# Task statement:
Since only the text is wanted, print every entry below exactly and omit the images.

* * *

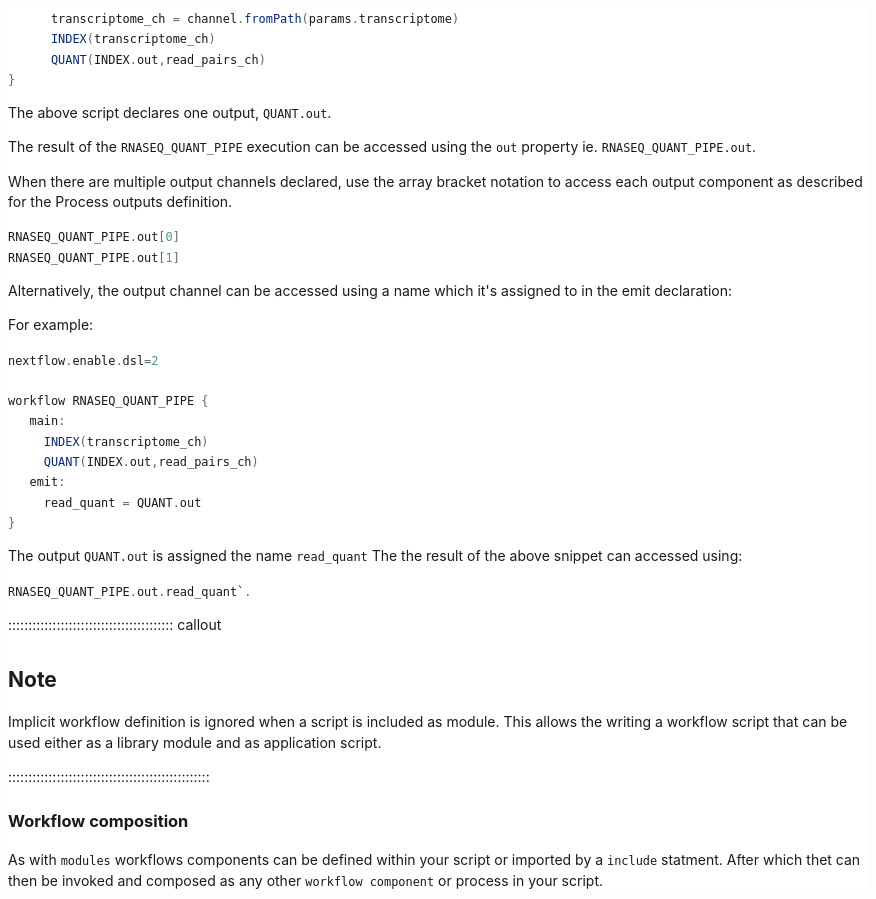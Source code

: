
 ```groovy 
      transcriptome_ch = channel.fromPath(params.transcriptome)
      INDEX(transcriptome_ch)
      QUANT(INDEX.out,read_pairs_ch)
}
```

The above script declares one output, `QUANT.out`.

The result of the `RNASEQ_QUANT_PIPE` execution can be accessed using the `out` property ie. `RNASEQ_QUANT_PIPE.out`.

When there are multiple output channels declared, use the array bracket notation to access each output component as described for the Process outputs definition.

```groovy 
RNASEQ_QUANT_PIPE.out[0]
RNASEQ_QUANT_PIPE.out[1]
```

Alternatively, the output channel can be accessed using a name which it's assigned to in the emit declaration:

For example:

```groovy 
nextflow.enable.dsl=2

workflow RNASEQ_QUANT_PIPE {
   main:
     INDEX(transcriptome_ch)
     QUANT(INDEX.out,read_pairs_ch)
   emit:
     read_quant = QUANT.out
}
```

The output `QUANT.out` is assigned the name `read_quant`
The the result of the above snippet can accessed using:

```groovy 
RNASEQ_QUANT_PIPE.out.read_quant`.
```

:::::::::::::::::::::::::::::::::::::::::  callout

## Note

Implicit workflow definition is ignored when a script is included as module. This allows the writing a workflow script that can be used either as a library module and as application script.


::::::::::::::::::::::::::::::::::::::::::::::::::

### Workflow composition

As with `modules` workflows components can be defined within your script or imported by a `include` statment. After which thet can then be invoked and composed as any other `workflow component` or process in your script.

* * *

# Reply:
Source code

:
 ```groovy 
      transcriptome_ch = channel.fromPath(params.transcriptome)
      INDEX(transcriptome_ch)
      QUANT(INDEX.out,read_pairs_ch)
}
```

The above script declares one output, `QUANT.out`.

The result of the `RNASEQ_QUANT_PIPE` execution can be accessed using the `out` property ie. `RNASEQ_QUANT_PIPE.out`.

When there are multiple output channels declared, use the array bracket notation to access each output component as described for the Process outputs definition.

```groovy 
RNASEQ_QUANT_PIPE.out[0]
RNASEQ_QUANT_PIPE.out[1]
```

Alternatively, the output channel can be accessed using a name which it's assigned to in the emit declaration:

For example:

```groovy 
nextflow.enable.dsl=2

workflow RNASEQ_QUANT_PIPE {
   main:
     INDEX(transcriptome_ch)
     QUANT(INDEX.out,read_pairs_ch)
   emit:
     read_quant = QUANT.out
}
```

The output `QUANT.out` is assigned the name `read_quant`
The the result of the above snippet can accessed using:

```groovy 
RNASEQ_QUANT_PIPE.out.read_quant`.
```

:::::::::::::::::::::::::::::::::::::::::  callout

## Note

Implicit workflow definition is ignored when a script is included as module. This allows the writing a workflow script that can be used either as a library module and as application script.


::::::::::::::::::::::::::::::::::::::::::::::::::

### Workflow composition

As with `modules` workflows components can be defined within your script or imported by a `include` statment. After which thet can then be invoked and composed as any other `workflow component` or process in your script.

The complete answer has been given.